The Córdova & Fernós Congressional Internship Program is a publicly funded internship program created in 1993 through legislation authored by then Puerto Rico senator and former Secretary of State Kenneth McClintock and signed into law by Gov. Pedro Rosselló. Administered by a joint committee of the Puerto Rico Legislative Assembly and run by The Washington Center for Internships and Academic Seminars (TWC), the program provides the opportunity every year for 40 college students to experience a semester-long internship in an assigned congressional office of either chamber, in the Puerto Rico Federal Affairs Administration, or at Telemundo or Univision. By law, placement preference is given to the offices of Puerto Rico's Resident Commissioner, currently Pablo José Hernández (D-PR), and of congressmen of Puerto Rican heritage, including former Rep. José Serrano (D-NY), Luis Gutierrez (D-IL) Nydia Velázquez (D-NY) and Raúl Labrador (R-ID).

Originally named in honor of former Resident Commissioners Félix Córdova Dávila, who served from 1917 to 1932, and his son, Jorge Luis Córdova-Díaz, who served from 1969 to 1972, the program was renamed as "Córdova & Fernós" to also honor former Resident Commissioner Antonio Fernós Isern. Both Córdovas also served as Associate Justices of the Supreme Court of Puerto Rico while Fernós presided Puerto Rico's Constitutional Convention from 1951 to 1952.

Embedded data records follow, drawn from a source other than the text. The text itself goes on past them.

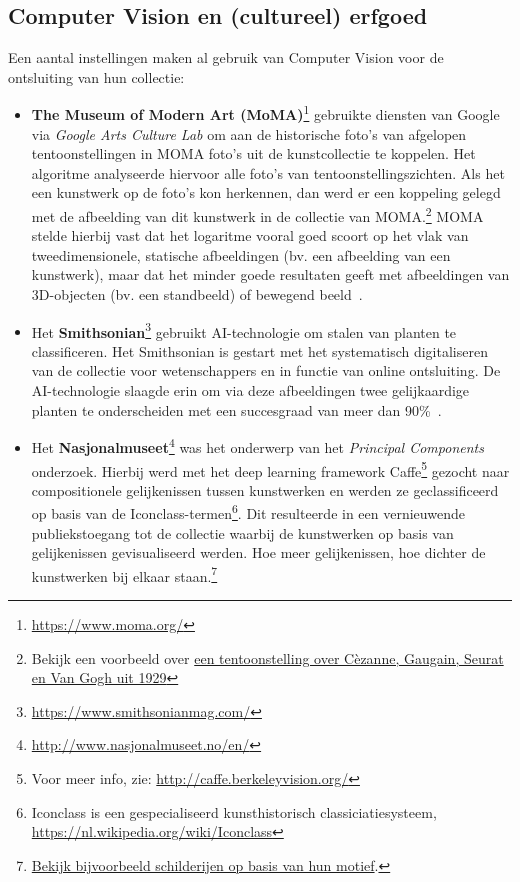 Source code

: \subsection{Computer Vision en (cultureel) erfgoed}
Een aantal instellingen maken al gebruik van Computer Vision voor de ontsluiting van hun collectie:
\begin{itemize}
	\item \textbf{The Museum of Modern Art (MoMA)}\footnote{\url{https://www.moma.org/}} gebruikte diensten van Google via \emph{Google Arts Culture Lab} om aan de historische foto's van afgelopen tentoonstellingen in MOMA foto's uit de kunstcollectie te koppelen. Het algoritme analyseerde hiervoor alle foto's van tentoonstellingszichten. Als het een kunstwerk op de foto's kon herkennen, dan werd er een koppeling gelegd met de afbeelding van dit kunstwerk in de collectie van MOMA.\footnote{Bekijk een voorbeeld over \href{https://www.moma.org/calendar/exhibitions/1767/installation_images/10473}{een tentoonstelling over C\`{e}zanne, Gaugain, Seurat en Van Gogh uit 1929}} MOMA stelde hierbij vast dat het logaritme vooral goed scoort op het vlak van tweedimensionele, statische afbeeldingen (bv. een afbeelding van een kunstwerk), maar dat het minder goede resultaten geeft met afbeeldingen van 3D-objecten (bv. een standbeeld) of bewegend beeld~\autocite{MOMA2018?}.

	\item Het \textbf{Smithsonian}\footnote{\url{https://www.smithsonianmag.com/}} gebruikt AI-technologie om stalen van planten te classificeren. Het Smithsonian is gestart met het systematisch digitaliseren van de collectie voor wetenschappers en in functie van online ontsluiting. De AI-technologie slaagde erin om via deze afbeeldingen twee gelijkaardige planten te onderscheiden met een succesgraad van meer dan 90\%~\autocite{Smith2017}.

	\item Het \textbf{Nasjonalmuseet}\footnote{\url{http://www.nasjonalmuseet.no/en/}} was het onderwerp van het \emph{Principal Components} onderzoek. Hierbij werd met het deep learning framework Caffe\footnote{Voor meer info, zie: \url{http://caffe.berkeleyvision.org/}} gezocht naar compositionele gelijkenissen tussen kunstwerken en werden ze geclassificeerd op basis van de Iconclass-termen\footnote{Iconclass is een gespecialiseerd kunsthistorisch classiciatiesysteem, \url{https://nl.wikipedia.org/wiki/Iconclass}}. Dit resulteerde in een vernieuwende publiekstoegang tot de collectie waarbij de kunstwerken op basis van gelijkenissen gevisualiseerd werden. Hoe meer gelijkenissen, hoe dichter de kunstwerken bij elkaar staan.\footnote{\href{http://vy.nasjonalmuseet.no/?collection=painting_subject}{Bekijk bijvoorbeeld schilderijen op basis van hun motief}.} \autocites{Nasjonalmuseet2017?}{Westvang2017?}
\end{itemize}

By 2012, over 670 students from colleges and universities in Puerto Rico had enjoyed internships under the program, and the Spring 2009 class included a record 24 members.

A private sector committee, recently headed by Univision Puerto Rico president Larry Sands, provides private funds to supplement the $350,000 annual grant provided by the Puerto Rico Legislative Assembly.

Under the auspices of TWC, seventeen states have since established similar legislative-funded Congressional internship programs. The center established in 2008 the McClintock Award to the State Legislator of the Year, honoring the Córdova & Fernós Congressional Internship Program founder Kenneth McClintock, who received the first annual award on December 17, 2008, days before the end of his 28-year legislative career, sixteen as a senator, and the beginning of his service as the U.S. territory's Secretary of State.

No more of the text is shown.